To check and, if necessary, publish new CRLs:

• On the CA that is the source of the problem, check the current published CRL, which by default is created in the folder %windir%\System32\CertSrv\CertEnroll.

• If the CRLs currently in this location have expired or are invalid, open a command prompt window, type certutil -CRL and press ENTER to publish a new CRL.

To generate new base and delta CRLs:

• On the computer hosting the CA, click Start, point to Administrative Tools, and select Certification Authority.

• In the console tree, click Revoked Certificates.

• On the Action menu, point to All Tasks, and click Publish. 

• Select New CRL to overwrite the previously published CRL, or select Delta CRL only to publish a current delta CRL.

To create a CRL by using the Certutil command-line tool:

• On the computer hosting the CA, click Start, type cmd and press ENTER.

• Type certutil -CRL and press ENTER.

To publish CRLs to AD DS by using the Certutil command-line tool:

• Open a command prompt window.

• Type certutil -dspublish "<crlname.crl>" ldap:///CN=<CA name>,CN=<CA hostname>,CN=CDP,CN=Public Key Services,CN=Ser vices,CN=Configuration,DC=<contoso>,DC=<com>?certificateRevocationList?base?objectClass=cRLDistributionPoint and press ENTER.

Replace crlname.crl with the name of your CRL file, CA name and CA hostname with your CA name and the name of the host on which that CA runs, and contoso and com with the namespace of your Active Directory domain.

Additional

To confirm that the certification authority (CA) certificate and chain are valid:

• On the computer hosting the CA, click Start, type mmc, and then press ENTER.

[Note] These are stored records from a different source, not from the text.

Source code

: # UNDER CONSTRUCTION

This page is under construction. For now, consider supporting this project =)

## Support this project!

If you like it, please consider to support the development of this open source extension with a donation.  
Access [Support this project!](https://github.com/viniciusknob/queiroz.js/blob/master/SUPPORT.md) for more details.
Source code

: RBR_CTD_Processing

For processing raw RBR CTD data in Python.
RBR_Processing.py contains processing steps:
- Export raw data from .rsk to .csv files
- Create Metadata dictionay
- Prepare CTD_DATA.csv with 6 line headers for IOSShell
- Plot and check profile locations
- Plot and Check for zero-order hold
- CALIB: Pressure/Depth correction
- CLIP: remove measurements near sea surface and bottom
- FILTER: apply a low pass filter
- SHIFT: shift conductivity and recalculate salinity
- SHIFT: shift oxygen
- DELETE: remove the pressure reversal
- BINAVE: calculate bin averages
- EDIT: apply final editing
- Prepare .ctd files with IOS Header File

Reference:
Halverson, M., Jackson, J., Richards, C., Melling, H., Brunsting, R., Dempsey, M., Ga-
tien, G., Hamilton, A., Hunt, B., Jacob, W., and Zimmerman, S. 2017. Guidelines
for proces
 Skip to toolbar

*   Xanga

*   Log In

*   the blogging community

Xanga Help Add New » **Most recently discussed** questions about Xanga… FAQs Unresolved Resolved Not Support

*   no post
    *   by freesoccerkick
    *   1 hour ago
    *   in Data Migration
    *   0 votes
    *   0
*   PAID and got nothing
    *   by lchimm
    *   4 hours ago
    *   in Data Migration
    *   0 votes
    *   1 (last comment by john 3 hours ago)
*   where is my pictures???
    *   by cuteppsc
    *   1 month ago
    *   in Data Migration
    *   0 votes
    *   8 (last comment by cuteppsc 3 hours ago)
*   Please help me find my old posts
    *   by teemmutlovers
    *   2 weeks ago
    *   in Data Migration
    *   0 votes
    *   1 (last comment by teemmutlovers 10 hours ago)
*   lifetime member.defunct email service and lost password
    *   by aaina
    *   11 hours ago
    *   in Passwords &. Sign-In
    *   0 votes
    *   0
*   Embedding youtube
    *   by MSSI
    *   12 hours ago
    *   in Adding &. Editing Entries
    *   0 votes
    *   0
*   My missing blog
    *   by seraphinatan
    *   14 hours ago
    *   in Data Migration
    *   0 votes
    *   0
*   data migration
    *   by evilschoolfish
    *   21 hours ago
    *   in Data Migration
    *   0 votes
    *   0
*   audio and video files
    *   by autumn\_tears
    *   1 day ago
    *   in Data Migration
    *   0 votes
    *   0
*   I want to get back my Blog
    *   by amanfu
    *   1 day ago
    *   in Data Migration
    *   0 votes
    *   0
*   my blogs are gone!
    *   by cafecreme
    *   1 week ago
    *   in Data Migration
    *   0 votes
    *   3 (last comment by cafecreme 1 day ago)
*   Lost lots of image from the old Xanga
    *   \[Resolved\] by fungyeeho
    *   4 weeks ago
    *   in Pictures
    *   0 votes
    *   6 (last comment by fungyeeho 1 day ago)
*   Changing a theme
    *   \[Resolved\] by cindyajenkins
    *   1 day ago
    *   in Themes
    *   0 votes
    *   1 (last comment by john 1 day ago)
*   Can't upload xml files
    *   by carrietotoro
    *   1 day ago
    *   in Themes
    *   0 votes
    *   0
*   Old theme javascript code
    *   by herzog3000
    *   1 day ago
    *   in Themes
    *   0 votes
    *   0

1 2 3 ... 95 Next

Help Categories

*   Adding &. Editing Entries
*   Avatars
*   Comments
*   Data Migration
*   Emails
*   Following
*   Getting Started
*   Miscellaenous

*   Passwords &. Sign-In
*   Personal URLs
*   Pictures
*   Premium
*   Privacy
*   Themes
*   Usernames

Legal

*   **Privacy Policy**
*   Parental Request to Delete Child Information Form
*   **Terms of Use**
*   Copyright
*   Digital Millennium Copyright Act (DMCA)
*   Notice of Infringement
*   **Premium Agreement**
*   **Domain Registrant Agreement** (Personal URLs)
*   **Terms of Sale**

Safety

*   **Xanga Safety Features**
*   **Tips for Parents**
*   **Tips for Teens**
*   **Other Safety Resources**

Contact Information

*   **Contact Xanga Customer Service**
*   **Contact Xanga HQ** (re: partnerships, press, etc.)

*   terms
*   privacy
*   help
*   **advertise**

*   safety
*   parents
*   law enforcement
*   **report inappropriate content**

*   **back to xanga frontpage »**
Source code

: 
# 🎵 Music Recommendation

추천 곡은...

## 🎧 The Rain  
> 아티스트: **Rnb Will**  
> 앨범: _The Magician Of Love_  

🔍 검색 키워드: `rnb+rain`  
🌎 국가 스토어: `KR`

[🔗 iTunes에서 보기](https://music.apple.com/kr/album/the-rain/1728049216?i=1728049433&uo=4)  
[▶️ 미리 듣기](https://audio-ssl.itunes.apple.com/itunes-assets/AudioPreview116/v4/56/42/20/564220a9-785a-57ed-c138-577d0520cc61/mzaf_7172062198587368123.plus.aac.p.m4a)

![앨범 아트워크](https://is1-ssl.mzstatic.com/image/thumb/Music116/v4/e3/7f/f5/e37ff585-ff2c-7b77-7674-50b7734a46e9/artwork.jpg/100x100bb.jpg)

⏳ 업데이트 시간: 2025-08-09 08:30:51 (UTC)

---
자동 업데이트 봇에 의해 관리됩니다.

• If the User Account Control dialog box appears, confirm that the action it displays is what you want, and then click Continue.

• On the File menu, click Add/Remove Snap-in, click Certificates, and then click Add.

• Click Computer account, and click Next.

• Click Finish, and then click OK.

• In the console tree, click Certificates (Local Computer), and then click Personal.

• Confirm that a CA certificate that has not expired exists in this store.

• Right-click this certificate and select Export to launch the Certificate Export Wizard.

• Export the certificate to a file named Cert.cer.

• Type Start, cmd and press ENTER.

• Type certutil -urlfetch -verify <cert.cer> and press ENTER.

• If no validation, chain building, or revocation checking errors are reported, the chain is valid.